For me here were three of my takeaways.
So one, there’s a section on armored leadership versus daring leadership. And reading through the comparison of the two helped me identify a few things that I could work on right away. So I think that was super helpful.
The second thing is. I love this idea. She talks about “paint done”. And I could never see myself actually using that phrase. So I have to come up with my own way of saying that. But the idea is a lot of times as leaders, we have, you know, this idea of like the end result that we want to accomplish. And so we may ask a team member to do a certain task that in our mind is like the kind of the first step to getting to that end result.

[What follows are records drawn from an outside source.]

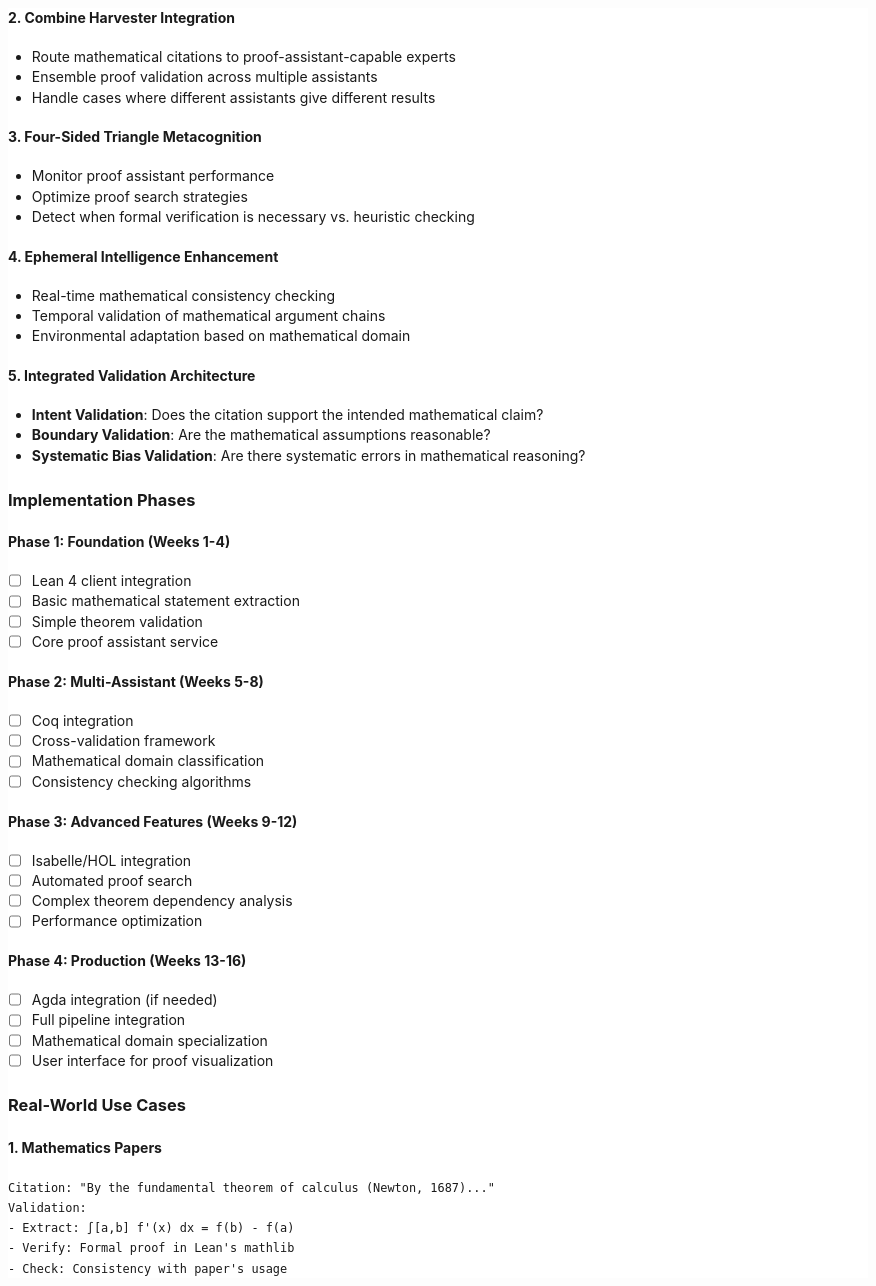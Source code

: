 #### 2. **Combine Harvester Integration**
- Route mathematical citations to proof-assistant-capable experts
- Ensemble proof validation across multiple assistants
- Handle cases where different assistants give different results

#### 3. **Four-Sided Triangle Metacognition**
- Monitor proof assistant performance
- Optimize proof search strategies
- Detect when formal verification is necessary vs. heuristic checking

#### 4. **Ephemeral Intelligence Enhancement**
- Real-time mathematical consistency checking
- Temporal validation of mathematical argument chains
- Environmental adaptation based on mathematical domain

#### 5. **Integrated Validation Architecture**
- **Intent Validation**: Does the citation support the intended mathematical claim?
- **Boundary Validation**: Are the mathematical assumptions reasonable?
- **Systematic Bias Validation**: Are there systematic errors in mathematical reasoning?

### Implementation Phases

#### Phase 1: Foundation (Weeks 1-4)
- [ ] Lean 4 client integration
- [ ] Basic mathematical statement extraction
- [ ] Simple theorem validation
- [ ] Core proof assistant service

#### Phase 2: Multi-Assistant (Weeks 5-8)
- [ ] Coq integration
- [ ] Cross-validation framework
- [ ] Mathematical domain classification
- [ ] Consistency checking algorithms

#### Phase 3: Advanced Features (Weeks 9-12)
- [ ] Isabelle/HOL integration
- [ ] Automated proof search
- [ ] Complex theorem dependency analysis
- [ ] Performance optimization

#### Phase 4: Production (Weeks 13-16)
- [ ] Agda integration (if needed)
- [ ] Full pipeline integration
- [ ] Mathematical domain specialization
- [ ] User interface for proof visualization

### Real-World Use Cases

#### 1. **Mathematics Papers**
```
Citation: "By the fundamental theorem of calculus (Newton, 1687)..."
Validation: 
- Extract: ∫[a,b] f'(x) dx = f(b) - f(a)
- Verify: Formal proof in Lean's mathlib
- Check: Consistency with paper's usage
```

They bring it to us. And then we realize there are a million other things that have to get done to get to that end result, or it just doesn’t, it doesn’t bring us what we were looking for. And really, if we are you know, if we paint done for the team, it empowers them to help put together those pieces to get to the end result.
So I love the idea of that. Like I said, I just have to come up with my own way to say it, something that feels more natural.
And then the third thing is don’t be afraid of the rumble. So she talks a lot about rumbling through hard conversations. And, you know, we have a lot of opportunity at work for difficult conversations and often many of us like me try to avoid those conversations.
But don’t be afraid to have those hard conversations, whether it is taking feedback , you know, receiving feedback from somebody or giving feedback just, you know, talk through it and just be engaged in the conversation and don’t try to avoid it.
So, overall, I think this book is definitely worth reading if you were in any kind of leadership position, in a management role or aspire to be. It’s definitely an awesome book.